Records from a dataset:

+-------+

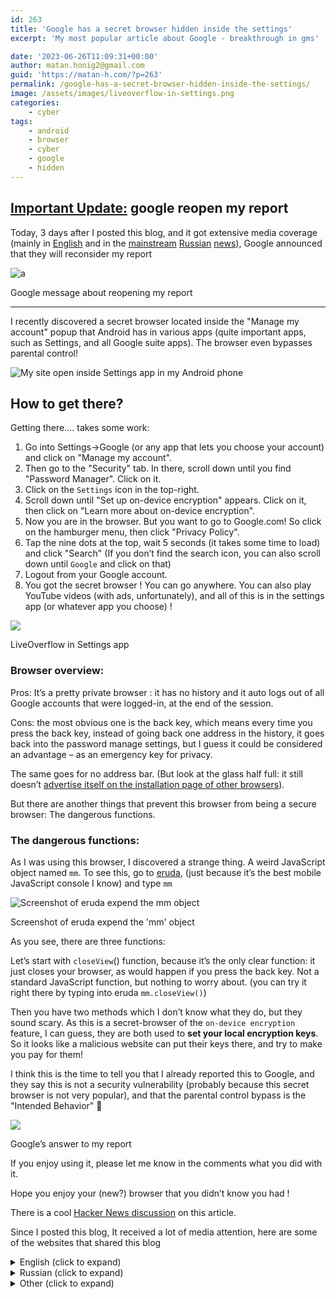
 ```yaml
---
id: 263
title: 'Google has a secret browser hidden inside the settings'
excerpt: 'My most popular article about Google - breakthrough in gms'

date: '2023-06-26T11:09:31+00:00'
author: matan.honig2@gmail.com
guid: 'https://matan-h.com/?p=263'
permalink: /google-has-a-secret-browser-hidden-inside-the-settings/
image: /assets/images/liveoverflow-in-settings.png
categories:
    - cyber
tags:
    - android
    - browser
    - cyber
    - google
    - hidden
---
```

## <span style="text-decoration: underline;">Important Update:</span> **google reopen my report**
Today, 3 days after I posted this blog, and it got extensive media coverage (mainly in [English](https://winaero.com/a-secret-hidden-browser-in-android-allows-bypassing-parental-controls/) and in the [mainstream](https://hi-tech.mail.ru/news/101108-na-vashem-android-pryachetsya-sekretnyij-brauzer-kak-ego-zapustit/) [Russian](https://club.dns-shop.ru/digest/98942-polzovatel-matan-h-obnarujil-sekretnyii-brauzer-google-dlya-andr/) [news](https://trashbox.ru/link/2023-06-27-google-sekretnyj-brauzer-na-android)), Google announced that they will reconsider my report

![a](/assets/images/google-update-sized-1024x288.png)

<figcaption class="caption-center">Google message about reopening my report</figcaption>

<hr>
I recently discovered a secret browser located inside the "Manage my account" popup that Android has in various apps (quite important apps, such as Settings, and all Google suite apps). The browser even bypasses parental control!

![My site open inside Settings app in my Android phone](/assets/images/settings-open-in-matan-h-com-3.png)

## How to get there?

Getting there…. takes some work:  


1. Go into Settings→Google (or any app that lets you choose your account) and click on "Manage my account".  
2. Then go to the "Security" tab. In there, scroll down until you find "Password Manager". Click on it.  
3. Click on the `Settings` icon in the top-right.  
4. Scroll down until "Set up on-device encryption" appears. Click on it, then click on "Learn more about on-device encryption".  
5. Now you are in the browser. But you want to go to Google.com! So click on the hamburger menu, then click "Privacy Policy".  
6. Tap the nine dots at the top, wait 5 seconds (it takes some time to load) and click "Search" (If you don’t find the search icon, you can also scroll down until `Google` and click on that)  
7. Logout from your Google account.  
8. You got the secret browser ! You can go anywhere. You can also play YouTube videos (with ads, unfortunately), and all of this is in the settings app (or whatever app you choose) !

![](/assets/images/liveoverflow-in-settings.png)
<figcaption class="caption-center">LiveOverflow in Settings app</figcaption>

### Browser overview:

Pros: It’s a pretty private browser : it has no history and it auto logs out of all Google accounts that were logged-in, at the end of the session.

Cons: the most obvious one is the back key, which means every time you press the back key, instead of going back one address in the history, it goes back into the password manage settings, but I guess it could be considered an advantage – as an emergency key for privacy.

The same goes for no address bar. (But look at the glass half full: it still doesn’t [advertise itself on the installation page of other browsers](https://www.pcmag.com/news/microsoft-is-displaying-multiple-edge-ads-on-googles-chrome-download-page)).

But there are another things that prevent this browser from being a secure browser: The dangerous functions.

### The dangerous functions:

As I was using this browser, I discovered a strange thing. A weird JavaScript object named `mm`. To see this, go to [eruda](https://eruda.liriliri.io/), (just because it’s the best mobile JavaScript console I know) and type `mm`

![Screenshot of eruda expend the `mm` object](/assets/images/eruda-mm.png)
<figcaption class="caption-center">Screenshot of eruda expend the 'mm' object </figcaption>

As you see, there are three functions:

Let’s start with `closeView`() function, because it’s the only clear function: it just closes your browser, as would happen if you press the back key. Not a standard JavaScript function, but nothing to worry about. (you can try it right there by typing into eruda `mm.closeView()`)

Then you have two methods which I don’t know what they do, but they sound scary. As this is a secret-browser of the `on-device encryption` feature, I can guess, they are both used to **set your local encryption keys**. So it looks like a malicious website can put their keys there, and try to make you pay for them!

I think this is the time to tell you that I already reported this to Google, and they say this is not a security vulnerability (probably because this secret browser is not very popular), and that the parental control bypass is the "Intended Behavior" 🙂

![](/assets/images/google-response-browser.png)
<figcaption class="caption-center">Google’s answer to my report</figcaption>

If you enjoy using it, please let me know in the comments what you did with it.

Hope you enjoy your (new?) browser that you didn’t know you had !

There is a cool [Hacker News discussion](https://news.ycombinator.com/item?id=36478206) on this article.

Since I posted this blog, It received a lot of media attention, here are some of the websites that shared this blog

<details markdown=block><summary>English (click to expand)</summary>

- [winaero](https://winaero.com/a-secret-hidden-browser-in-android-allows-bypassing-parental-controls) (the company that created "Winaero Tweaker")
- [techweekmag](https://www.techweekmag.com/news/mobile/google-has-a-secret-browser-on-android-and-here-is-how-to-find-it)(They managed to get through this article without talking about parental controls at all)
- [cross-post to beehaw](https://beehaw.org/post/790282)(an alternative reddit)
- [socialbites](https://socialbites.ca/tech-scifi/304172.html)
- [gamingdeputy](https://www.gamingdeputy.com/top-secret-browser-found-on-android-smartphones/) (looks like translation of the Russian news. It kind of misunderstood the last paragraph:"he was told that the browser is indeed safe")


 </details><details markdown=block><summary>Russian (click to expand)</summary>

- [dns-shop.ru](https://club.dns-shop.ru/digest/98942-polzovatel-matan-h-obnarujil-sekretnyii-brauzer-google-dlya-andr) (looks like a DNS company)
- [iguides.ru](https://www.iguides.ru/main/other/na_android_smartfonakh_nashli_sverkhsekretnyy_brauzer/)
- [trashbox.ru](https://trashbox.ru/link/2023-06-27-google-sekretnyj-brauzer-na-android)
- [https://hi-tech.mail.ru](https://hi-tech.mail.ru/news/101108-na-vashem-android-pryachetsya-sekretnyij-brauzer-kak-ego-zapustit) (this is probably the most popular site to cover this)
- [habr.com/ru](https://habr.com/ru/companies/cloud4y/news/744120/) (full translation of this article, with currently 42 comments, which are very reminiscent of the responses I received on hackernews)

 </details><details markdown=block><summary>Other (click to expand)</summary>
 
- Japanese: [gigazine.net](https://gigazine.net/news/20230627-parental-control-bypass/)
- Portuguese:[argonalyst.com](https://www.argonalyst.com/article/como-acessar-um-navegador-secreto-no-android-e-burlar-o-controle-parental-xq3i4z)
- Mandarin (Chinese): [mandarinian.news](https://mandarinian.news/%E8%B0%B7%E6%AD%8C%E5%9C%A8%E8%AE%BE%E7%BD%AE%E4%B8%AD%E9%9A%90%E8%97%8F%E4%BA%86%E4%B8%80%E4%B8%AA%E7%A7%98%E5%AF%86%E6%B5%8F%E8%A7%88%E5%99%A8)(word-for-word translation)
- French: [clubic.com](https://www.clubic.com/os-mobile/android/actualite-475828-astuce-ou-faille-decouvrez-ce-navigateur-secret-sur-android-qui-passe-outre-le-controle-parental.html) (Winners in terms of the quality of the responses, but there are just two there)

 </details>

+-------+

YOUR TASK: Only a number is wanted: how many lines of the data above contain "caption"?

ANSWER: 4